How to complete this task: Across these entries, count the lines holding the string "github"; the number is the whole answer.

[[ Task material open ]]

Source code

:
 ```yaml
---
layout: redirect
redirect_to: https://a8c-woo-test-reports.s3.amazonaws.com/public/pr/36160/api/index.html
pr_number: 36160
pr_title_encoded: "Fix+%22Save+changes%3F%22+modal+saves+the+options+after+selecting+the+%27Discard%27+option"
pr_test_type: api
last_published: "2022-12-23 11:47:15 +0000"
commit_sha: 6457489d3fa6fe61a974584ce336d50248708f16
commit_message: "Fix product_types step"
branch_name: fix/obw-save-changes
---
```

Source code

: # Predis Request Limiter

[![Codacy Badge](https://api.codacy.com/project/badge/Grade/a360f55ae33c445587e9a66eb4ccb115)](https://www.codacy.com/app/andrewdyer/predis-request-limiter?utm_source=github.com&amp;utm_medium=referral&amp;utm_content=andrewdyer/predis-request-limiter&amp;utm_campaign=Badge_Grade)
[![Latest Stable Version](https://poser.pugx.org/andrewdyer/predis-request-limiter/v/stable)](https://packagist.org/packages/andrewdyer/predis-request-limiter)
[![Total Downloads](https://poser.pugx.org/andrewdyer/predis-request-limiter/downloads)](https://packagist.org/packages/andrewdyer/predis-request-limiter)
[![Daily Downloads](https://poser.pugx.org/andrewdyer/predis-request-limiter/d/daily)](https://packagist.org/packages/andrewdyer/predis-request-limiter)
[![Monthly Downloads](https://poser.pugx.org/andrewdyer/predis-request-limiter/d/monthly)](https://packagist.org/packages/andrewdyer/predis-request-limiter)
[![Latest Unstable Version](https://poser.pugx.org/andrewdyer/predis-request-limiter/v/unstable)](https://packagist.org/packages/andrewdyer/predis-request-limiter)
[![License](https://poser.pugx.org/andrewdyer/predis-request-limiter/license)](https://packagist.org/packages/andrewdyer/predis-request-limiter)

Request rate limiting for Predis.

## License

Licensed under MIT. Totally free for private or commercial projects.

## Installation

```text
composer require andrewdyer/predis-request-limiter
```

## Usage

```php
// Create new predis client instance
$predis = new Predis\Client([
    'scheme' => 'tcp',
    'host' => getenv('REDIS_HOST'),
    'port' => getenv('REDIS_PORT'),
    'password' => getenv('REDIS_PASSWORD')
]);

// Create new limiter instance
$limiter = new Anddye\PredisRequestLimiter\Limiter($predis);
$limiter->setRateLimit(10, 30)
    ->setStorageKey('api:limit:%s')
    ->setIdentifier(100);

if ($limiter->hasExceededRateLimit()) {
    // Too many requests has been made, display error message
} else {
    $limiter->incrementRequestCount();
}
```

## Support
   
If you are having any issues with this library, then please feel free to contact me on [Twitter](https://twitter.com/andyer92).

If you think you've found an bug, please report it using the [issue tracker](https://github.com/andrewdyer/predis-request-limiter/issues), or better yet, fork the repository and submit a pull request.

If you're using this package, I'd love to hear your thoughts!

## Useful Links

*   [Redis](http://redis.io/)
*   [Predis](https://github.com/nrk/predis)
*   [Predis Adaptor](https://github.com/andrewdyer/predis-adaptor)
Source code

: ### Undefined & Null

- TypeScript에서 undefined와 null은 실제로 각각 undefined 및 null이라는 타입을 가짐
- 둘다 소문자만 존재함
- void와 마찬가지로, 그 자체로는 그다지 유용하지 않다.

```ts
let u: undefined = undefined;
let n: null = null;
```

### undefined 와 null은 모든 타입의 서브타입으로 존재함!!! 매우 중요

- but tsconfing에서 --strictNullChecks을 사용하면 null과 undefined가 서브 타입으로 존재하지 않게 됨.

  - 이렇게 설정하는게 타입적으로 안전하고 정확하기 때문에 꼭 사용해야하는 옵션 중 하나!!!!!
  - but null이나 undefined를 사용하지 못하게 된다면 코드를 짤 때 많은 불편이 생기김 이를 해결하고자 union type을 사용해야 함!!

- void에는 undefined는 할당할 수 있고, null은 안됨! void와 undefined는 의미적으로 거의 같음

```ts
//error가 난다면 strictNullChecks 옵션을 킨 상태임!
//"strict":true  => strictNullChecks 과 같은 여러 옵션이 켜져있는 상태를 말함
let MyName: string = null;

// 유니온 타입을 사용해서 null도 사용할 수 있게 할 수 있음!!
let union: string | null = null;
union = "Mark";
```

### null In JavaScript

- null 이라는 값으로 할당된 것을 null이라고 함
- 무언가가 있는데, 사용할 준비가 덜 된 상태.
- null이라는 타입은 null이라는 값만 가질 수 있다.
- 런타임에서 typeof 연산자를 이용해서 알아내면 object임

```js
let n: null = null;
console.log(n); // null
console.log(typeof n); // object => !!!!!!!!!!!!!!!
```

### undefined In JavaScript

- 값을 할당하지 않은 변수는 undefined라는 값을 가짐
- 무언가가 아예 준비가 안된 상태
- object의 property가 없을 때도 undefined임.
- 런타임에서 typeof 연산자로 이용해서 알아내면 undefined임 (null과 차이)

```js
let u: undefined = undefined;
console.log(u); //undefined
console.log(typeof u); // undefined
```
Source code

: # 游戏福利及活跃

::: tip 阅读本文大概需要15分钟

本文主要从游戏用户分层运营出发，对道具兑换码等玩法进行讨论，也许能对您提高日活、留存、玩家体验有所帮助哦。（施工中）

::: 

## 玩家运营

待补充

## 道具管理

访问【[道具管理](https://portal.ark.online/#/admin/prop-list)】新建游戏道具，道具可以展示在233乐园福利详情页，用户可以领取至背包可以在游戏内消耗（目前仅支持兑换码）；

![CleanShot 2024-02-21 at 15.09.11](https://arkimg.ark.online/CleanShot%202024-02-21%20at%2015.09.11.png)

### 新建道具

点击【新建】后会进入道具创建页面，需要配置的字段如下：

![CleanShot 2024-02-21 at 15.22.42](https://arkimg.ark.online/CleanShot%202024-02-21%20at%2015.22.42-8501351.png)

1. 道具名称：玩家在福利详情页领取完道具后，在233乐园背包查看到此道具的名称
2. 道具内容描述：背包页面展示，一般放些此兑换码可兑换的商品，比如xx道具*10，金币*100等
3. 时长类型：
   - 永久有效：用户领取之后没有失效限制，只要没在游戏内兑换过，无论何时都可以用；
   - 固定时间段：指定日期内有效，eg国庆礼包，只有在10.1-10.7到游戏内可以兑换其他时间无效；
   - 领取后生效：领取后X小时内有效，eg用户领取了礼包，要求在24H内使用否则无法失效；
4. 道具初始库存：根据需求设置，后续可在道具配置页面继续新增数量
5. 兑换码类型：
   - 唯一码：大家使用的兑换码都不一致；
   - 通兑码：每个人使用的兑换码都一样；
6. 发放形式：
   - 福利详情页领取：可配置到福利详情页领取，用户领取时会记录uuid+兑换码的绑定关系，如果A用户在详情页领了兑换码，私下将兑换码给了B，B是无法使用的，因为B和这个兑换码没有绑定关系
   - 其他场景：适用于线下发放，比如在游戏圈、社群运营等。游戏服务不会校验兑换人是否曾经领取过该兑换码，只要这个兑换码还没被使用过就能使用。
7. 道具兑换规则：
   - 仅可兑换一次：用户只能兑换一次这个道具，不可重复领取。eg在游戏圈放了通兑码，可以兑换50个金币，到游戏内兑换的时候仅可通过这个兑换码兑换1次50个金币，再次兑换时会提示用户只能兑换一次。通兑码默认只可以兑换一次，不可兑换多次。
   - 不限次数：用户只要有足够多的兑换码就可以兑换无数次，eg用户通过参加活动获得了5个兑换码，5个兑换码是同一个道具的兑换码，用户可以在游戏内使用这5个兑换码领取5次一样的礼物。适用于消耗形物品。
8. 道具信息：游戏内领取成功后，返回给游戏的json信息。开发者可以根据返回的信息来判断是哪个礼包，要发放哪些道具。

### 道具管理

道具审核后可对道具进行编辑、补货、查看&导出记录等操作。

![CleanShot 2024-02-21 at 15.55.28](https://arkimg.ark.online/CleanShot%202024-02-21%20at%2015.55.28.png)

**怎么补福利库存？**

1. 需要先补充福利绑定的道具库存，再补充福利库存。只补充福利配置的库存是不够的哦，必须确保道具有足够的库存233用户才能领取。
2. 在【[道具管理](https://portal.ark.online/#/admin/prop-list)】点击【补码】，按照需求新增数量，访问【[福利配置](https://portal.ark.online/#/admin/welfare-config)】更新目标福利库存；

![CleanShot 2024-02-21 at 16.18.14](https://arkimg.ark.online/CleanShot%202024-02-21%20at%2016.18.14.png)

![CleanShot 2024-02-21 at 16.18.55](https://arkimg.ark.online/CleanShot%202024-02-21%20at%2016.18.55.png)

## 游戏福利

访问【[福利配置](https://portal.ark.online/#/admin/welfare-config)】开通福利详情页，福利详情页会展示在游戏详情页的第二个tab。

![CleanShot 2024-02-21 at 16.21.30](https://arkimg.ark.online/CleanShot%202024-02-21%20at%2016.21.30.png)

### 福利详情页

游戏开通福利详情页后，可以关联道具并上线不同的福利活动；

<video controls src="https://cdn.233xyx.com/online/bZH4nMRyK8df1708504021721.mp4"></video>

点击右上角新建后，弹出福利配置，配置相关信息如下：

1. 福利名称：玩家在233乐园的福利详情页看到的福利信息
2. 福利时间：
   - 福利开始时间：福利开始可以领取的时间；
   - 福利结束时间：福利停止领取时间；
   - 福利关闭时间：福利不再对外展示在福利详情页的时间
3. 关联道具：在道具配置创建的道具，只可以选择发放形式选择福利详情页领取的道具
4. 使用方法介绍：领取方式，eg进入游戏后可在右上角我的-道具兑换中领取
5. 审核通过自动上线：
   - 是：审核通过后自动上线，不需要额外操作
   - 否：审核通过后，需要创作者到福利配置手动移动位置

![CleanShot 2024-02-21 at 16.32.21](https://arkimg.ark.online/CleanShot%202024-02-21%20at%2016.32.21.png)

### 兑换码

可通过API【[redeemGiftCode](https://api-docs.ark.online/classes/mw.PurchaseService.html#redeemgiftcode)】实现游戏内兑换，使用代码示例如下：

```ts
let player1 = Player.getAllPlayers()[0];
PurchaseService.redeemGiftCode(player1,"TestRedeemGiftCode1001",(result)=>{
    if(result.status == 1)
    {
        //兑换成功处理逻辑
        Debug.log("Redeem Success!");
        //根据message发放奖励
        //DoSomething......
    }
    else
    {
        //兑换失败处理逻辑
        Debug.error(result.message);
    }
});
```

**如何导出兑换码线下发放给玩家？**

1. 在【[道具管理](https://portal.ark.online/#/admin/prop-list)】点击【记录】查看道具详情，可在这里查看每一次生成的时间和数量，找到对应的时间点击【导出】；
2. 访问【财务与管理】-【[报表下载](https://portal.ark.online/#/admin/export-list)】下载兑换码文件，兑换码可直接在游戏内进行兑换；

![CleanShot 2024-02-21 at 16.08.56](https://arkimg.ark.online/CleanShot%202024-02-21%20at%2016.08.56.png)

[[ Task material closed ]]

Answer box: 4